Where the open source community meets: Secure your spot for Percona Live Amsterdam! - Register

Downloads

Blog

Benchmarking Percona Server TokuDB vs InnoDB

May 7, 2013

Author

Vadim Tkachenko

Benchmarks

MySQL

Share this Post:

After compiling Percona Server with TokuDB, of course I wanted to compare InnoDB performance vs TokuDB.
I have a particular workload I’m interested in testing – it is an insert-intensive workload (which is TokuDB’s strong suit) with some roll-up aggregation, which should produce updates in-place (I will use INSERT .. ON DUPLICATE KEY UPDATE statements for that), so it will produce all good amount of reads.

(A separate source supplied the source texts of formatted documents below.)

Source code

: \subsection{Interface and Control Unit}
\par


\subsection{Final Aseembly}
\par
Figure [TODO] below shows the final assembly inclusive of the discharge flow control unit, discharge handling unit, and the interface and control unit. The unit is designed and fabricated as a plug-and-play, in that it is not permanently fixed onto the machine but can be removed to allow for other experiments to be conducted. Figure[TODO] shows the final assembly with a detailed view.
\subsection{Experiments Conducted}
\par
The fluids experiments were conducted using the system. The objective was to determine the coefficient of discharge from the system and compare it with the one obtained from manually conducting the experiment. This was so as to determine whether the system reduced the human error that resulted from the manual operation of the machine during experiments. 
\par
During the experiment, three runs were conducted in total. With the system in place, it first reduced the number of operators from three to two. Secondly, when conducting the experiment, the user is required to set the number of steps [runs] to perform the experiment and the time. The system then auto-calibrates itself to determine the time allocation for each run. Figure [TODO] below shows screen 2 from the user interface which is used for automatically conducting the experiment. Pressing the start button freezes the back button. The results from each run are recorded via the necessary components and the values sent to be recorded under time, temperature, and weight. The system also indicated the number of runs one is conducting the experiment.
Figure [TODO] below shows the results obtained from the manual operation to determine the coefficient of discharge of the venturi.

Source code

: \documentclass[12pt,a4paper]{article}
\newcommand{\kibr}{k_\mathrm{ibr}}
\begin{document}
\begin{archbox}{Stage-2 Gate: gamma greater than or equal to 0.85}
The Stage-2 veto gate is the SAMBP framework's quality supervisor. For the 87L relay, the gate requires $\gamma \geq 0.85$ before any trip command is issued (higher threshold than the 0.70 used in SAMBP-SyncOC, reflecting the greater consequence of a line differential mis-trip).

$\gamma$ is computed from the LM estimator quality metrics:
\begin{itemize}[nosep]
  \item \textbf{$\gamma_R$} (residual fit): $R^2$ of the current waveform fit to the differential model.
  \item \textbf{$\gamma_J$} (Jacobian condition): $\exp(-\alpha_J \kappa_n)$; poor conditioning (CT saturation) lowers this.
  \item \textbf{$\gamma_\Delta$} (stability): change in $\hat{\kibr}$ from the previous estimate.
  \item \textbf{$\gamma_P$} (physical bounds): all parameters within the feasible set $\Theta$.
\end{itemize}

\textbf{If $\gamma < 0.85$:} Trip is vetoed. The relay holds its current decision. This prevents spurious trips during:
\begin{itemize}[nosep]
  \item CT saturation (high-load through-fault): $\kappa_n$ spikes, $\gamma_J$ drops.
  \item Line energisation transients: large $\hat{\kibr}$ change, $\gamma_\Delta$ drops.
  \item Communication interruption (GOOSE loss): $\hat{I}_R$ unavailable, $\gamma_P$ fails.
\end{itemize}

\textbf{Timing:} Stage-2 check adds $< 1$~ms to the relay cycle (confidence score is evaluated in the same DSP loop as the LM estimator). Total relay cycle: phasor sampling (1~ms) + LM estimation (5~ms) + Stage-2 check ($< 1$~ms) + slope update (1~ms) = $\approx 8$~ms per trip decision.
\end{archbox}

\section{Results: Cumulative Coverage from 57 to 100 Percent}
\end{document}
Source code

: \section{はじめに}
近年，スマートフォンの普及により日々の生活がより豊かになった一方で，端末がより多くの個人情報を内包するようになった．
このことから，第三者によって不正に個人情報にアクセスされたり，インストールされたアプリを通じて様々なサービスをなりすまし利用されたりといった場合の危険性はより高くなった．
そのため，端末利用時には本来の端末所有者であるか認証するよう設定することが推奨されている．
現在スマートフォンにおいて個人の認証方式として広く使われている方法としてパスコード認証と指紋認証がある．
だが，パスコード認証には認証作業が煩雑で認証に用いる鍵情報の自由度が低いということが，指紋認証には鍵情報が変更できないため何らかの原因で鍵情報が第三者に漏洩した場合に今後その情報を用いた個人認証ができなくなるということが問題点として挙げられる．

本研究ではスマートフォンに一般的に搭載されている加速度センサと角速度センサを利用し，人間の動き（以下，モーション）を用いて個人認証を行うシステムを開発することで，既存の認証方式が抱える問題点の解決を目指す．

A few words about the hardware: I am going to use new the Dell PowerEdge R420 with two Intel(R) Xeon(R) CPU E5-2450 0 @ 2.10GHz, 48GB of RAM and SATA SSD: Kingston HyperX 3K 240 GB.

Workload: I will use two different schemas. The first schema is from sysbench, and the table looks like:
CREATE TABLE sbtest$I ( id BIGINT UNSIGNED NOT NULL, k INTEGER UNSIGNED DEFAULT '0' NOT NULL, c CHAR(120) DEFAULT '' NOT NULL, pad CHAR(60) DEFAULT '' NOT NULL, PRIMARY KEY (id) ) CREATE INDEX k on sbtest$I(k)
and tables sbtest$I_r10, sbtest$I_r100, sbtest$I_r1000, with roll-up sum for 10, 100, 1000 records in the main table.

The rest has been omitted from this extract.